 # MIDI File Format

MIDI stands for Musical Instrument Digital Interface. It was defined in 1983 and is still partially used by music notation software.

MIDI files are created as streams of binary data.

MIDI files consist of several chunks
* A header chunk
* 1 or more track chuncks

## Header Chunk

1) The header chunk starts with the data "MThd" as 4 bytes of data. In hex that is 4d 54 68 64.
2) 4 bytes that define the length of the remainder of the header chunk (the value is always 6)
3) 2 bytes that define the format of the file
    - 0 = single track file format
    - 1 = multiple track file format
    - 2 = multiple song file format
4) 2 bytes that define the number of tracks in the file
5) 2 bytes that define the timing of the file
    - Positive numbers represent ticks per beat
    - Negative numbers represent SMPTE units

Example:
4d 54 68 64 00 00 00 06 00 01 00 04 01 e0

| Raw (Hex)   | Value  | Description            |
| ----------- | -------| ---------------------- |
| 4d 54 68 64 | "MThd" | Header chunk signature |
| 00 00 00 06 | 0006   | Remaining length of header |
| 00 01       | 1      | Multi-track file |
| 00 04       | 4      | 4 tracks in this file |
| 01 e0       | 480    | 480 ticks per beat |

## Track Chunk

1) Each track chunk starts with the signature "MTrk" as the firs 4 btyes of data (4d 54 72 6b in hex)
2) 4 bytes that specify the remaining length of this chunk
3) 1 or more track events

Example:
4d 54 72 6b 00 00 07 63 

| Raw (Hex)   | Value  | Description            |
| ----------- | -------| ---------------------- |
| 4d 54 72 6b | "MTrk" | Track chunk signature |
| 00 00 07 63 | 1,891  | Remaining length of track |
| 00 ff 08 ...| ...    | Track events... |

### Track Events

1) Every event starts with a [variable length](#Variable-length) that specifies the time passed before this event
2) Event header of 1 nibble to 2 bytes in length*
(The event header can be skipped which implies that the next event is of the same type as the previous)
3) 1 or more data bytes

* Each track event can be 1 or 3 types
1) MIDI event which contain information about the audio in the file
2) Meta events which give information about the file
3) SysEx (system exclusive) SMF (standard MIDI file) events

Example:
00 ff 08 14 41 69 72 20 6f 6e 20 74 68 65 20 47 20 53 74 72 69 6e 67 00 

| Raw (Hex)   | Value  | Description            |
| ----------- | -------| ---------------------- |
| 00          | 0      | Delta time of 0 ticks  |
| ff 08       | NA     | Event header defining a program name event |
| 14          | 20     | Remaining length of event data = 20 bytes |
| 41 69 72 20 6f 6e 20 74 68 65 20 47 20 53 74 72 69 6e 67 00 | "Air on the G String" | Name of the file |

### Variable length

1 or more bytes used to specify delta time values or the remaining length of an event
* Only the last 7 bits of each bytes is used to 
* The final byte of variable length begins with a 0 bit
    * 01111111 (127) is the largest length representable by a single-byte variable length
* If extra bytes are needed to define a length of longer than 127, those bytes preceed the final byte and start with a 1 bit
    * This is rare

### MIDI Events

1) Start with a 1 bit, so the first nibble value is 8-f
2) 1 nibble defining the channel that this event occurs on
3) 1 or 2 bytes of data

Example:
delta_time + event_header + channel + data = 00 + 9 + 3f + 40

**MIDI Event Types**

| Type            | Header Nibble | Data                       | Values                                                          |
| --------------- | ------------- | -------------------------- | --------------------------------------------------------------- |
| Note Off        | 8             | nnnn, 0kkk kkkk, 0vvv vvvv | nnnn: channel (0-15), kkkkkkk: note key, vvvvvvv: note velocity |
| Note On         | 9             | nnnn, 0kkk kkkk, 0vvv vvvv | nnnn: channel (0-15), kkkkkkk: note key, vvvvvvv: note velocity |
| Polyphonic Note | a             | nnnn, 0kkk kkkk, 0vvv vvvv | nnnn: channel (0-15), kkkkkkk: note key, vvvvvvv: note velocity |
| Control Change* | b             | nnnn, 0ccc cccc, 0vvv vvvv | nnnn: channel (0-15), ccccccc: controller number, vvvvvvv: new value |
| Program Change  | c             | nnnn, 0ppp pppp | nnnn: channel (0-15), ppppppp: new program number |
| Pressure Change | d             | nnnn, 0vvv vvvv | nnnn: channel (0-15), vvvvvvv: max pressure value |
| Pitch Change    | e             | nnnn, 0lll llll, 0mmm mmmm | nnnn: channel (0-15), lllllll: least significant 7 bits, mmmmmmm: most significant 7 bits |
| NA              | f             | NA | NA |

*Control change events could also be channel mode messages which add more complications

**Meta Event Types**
==*==
Go through the records above, find every line with the word "specify", and list those lines.

2) 4 bytes that specify the remaining length of this chunk
1 or more bytes used to specify delta time values or the remaining length of an event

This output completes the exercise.